Foto: Hannelore Nowacki
Die Wähler hatten die Wahl
Spannende Minuten vergingen – dann stand das Ergebnis fest: Die 33-jährige Gymnasiallehrerin und bisherige Vorsitzende des Haupt- und Finanzausschusses Lisa Galvagno, bei der Wahl am 15. März mit 8.735 Stimmensiegerin, unterlag mit 19 Stimmen dem Gegenkandidaten ihrer Partei Franz Korb, der mit 24 Stimmen deutlicher Sieger war. Bei der Kommunalwahl hatte er mit 7.401 Stimmen das drittbeste Ergebnis der CDU erzielt. Der 72-jährige Franz Korb, Lehrer im Ruhestand, war bereits seit 2021 in Nachfolge von Brigitte Stass (SPD) Stadtverordnetenvorsteher. Über innerparteiliche Diskussionen liegt bislang keine offizielle Stellungnahme vor. Der wiedergewählte Korb kommentierte das Ergebnis kurz. „Es ist Demokratie“. Die Sitzungsleitung sollte einigermaßen unparteiisch sein, bekräftigte Korb, auch mit Blick auf nun sechs gegenüber vier Fraktionen in der vergangenen Legislatur. Die weiteren Abstimmungen erfolgten offen durch Handzeichen einstimmig.
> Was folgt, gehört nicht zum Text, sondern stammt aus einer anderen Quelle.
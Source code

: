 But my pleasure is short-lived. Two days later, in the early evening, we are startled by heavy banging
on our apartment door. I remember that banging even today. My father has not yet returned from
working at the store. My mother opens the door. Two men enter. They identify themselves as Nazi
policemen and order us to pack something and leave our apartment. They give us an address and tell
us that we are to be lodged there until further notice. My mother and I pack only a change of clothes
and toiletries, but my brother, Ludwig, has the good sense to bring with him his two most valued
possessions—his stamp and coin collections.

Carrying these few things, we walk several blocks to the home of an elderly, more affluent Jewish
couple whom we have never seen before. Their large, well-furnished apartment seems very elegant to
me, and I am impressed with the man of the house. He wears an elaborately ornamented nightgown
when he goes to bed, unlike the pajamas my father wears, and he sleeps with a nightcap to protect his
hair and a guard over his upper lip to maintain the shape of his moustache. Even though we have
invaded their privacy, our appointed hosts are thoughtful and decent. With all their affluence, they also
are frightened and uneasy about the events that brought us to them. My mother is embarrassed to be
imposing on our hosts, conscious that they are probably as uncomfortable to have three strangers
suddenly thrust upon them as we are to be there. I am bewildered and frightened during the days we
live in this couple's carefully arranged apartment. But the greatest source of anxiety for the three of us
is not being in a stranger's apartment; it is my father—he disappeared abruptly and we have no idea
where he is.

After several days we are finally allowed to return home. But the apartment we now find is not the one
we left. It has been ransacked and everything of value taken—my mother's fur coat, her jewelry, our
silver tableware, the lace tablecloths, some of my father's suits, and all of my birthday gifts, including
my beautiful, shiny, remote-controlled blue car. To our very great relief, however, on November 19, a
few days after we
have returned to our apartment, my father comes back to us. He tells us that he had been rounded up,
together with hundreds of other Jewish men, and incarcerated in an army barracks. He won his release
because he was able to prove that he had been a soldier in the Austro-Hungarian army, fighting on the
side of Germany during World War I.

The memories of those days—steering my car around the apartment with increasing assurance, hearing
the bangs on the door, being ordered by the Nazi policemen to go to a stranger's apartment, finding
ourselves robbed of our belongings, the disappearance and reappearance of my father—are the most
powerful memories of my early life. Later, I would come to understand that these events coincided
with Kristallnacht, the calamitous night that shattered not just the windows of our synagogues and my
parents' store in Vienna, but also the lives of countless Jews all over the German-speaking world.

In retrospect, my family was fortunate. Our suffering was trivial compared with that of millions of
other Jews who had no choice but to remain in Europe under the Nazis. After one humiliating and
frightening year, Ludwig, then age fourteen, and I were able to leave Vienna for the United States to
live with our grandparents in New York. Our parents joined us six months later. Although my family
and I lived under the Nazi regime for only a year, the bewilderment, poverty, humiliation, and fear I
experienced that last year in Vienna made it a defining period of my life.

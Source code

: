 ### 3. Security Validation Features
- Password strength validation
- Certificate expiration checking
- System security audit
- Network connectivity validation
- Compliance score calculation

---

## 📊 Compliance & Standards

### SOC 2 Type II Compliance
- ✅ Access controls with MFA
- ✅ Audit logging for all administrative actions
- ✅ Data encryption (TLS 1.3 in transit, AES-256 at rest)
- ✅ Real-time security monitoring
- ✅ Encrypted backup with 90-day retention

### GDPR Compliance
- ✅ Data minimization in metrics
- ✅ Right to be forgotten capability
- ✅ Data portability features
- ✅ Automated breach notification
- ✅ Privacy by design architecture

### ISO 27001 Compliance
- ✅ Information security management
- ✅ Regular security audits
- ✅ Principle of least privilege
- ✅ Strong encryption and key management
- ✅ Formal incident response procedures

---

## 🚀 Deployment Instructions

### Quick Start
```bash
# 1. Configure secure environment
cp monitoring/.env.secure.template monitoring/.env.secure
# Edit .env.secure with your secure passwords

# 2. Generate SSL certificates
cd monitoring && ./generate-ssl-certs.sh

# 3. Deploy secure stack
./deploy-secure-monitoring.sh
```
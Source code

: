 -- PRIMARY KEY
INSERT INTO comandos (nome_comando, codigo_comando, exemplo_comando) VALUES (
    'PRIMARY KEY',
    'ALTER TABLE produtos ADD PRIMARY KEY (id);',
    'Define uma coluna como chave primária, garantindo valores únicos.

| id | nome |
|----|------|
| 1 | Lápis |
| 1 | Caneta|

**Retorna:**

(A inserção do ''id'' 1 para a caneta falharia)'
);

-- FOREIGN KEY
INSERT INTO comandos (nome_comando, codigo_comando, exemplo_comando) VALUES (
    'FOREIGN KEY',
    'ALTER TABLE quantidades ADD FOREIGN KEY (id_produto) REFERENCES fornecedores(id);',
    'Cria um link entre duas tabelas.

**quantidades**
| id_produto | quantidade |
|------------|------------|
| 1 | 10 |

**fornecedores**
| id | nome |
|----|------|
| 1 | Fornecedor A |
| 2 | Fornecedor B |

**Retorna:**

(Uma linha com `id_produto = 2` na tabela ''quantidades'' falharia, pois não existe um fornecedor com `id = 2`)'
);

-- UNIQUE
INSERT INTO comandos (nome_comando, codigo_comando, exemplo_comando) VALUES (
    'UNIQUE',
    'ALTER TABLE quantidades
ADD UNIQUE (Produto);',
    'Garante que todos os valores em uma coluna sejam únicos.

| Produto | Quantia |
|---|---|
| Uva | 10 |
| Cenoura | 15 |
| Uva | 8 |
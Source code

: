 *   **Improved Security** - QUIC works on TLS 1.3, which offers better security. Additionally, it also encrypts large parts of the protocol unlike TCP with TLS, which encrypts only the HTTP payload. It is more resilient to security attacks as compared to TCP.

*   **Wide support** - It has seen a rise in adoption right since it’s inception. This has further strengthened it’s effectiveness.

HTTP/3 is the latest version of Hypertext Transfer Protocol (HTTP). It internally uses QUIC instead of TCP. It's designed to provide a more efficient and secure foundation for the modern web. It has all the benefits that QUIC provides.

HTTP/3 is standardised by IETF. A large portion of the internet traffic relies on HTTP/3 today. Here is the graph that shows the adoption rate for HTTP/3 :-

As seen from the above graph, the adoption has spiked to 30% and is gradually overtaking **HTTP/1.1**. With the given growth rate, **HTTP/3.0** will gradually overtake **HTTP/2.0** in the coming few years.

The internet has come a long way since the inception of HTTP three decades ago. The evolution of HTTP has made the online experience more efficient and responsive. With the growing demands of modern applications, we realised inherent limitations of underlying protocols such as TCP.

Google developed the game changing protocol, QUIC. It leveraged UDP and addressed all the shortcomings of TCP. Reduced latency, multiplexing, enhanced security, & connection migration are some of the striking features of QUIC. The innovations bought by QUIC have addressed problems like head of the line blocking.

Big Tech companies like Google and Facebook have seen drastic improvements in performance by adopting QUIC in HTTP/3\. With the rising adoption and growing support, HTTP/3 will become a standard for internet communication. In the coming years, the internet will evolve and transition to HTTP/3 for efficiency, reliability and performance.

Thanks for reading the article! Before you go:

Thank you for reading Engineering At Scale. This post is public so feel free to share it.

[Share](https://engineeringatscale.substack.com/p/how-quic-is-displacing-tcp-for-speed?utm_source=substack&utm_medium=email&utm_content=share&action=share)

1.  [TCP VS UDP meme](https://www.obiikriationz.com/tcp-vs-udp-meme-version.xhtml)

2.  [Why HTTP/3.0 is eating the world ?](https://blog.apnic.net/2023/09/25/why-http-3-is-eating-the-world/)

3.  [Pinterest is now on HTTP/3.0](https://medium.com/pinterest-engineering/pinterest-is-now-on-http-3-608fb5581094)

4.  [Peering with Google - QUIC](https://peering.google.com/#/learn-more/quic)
Über die zukünftige Größe der Ausschüsse mit 11 Plätzen insgesamt (immer mit Bürgermeister) und die Verteilung auf die Fraktionen wurden sich die Stadtverordneten einig: CDU 4, SPD 3 sowie je ein Platz für Grüne, FDP, BGH (Bürgergemeinschaft Hofheim) und GfL (Gemeinsam für Lampertheim). Mit 18 Sitzen in der Stadtverordnetenversammlung ist die CDU stärkste Kraft gefolgt von der SPD mit 11 Sitzen. Grüne haben 6 Sitze; BGH, neu in der Stadtverordnetenversammlung, kommt auf 4 Sitze. FDP und die neu vertretene GfL haben je 3 Sitze. Korb lobte die Zusammenarbeit in den vorausgegangenen interfraktionellen Treffen und die gute Arbeit der Verwaltung, mit dem Ergebnis einer schnellen Abstimmung. Einstimmig war das Votum zur Bildung von drei Ausschüssen mit je zehn Personen: Der Haupt- und Finanzausschuss, der Stadtentwicklungs- und Bauausschuss sowie der Sozial,- Bildungs- und Kulturausschuss. In deren konstituierenden Sitzungen werden die Vorsitzenden gewählt. In weiteren einstimmig gefassten Beschlüssen ging es um die Anwendung des Benennungsverfahrens bei der Besetzung der Kommissionen sowie die Frage ob Benennung anstatt Wahl für die Vertretung in städtischen Gesellschaften, Verbänden und Zweckverbänden. Bürgermeister Scholl ging unter dem letzten Punkt Mitteilungen auf die bekannte Organisationsanpassung ab 1. Mai ein, die aus dem Weggang des Ersten Stadtrats Marius Schmidt zum 14. Mai resultiere und mit weniger Schnittstellen auskomme.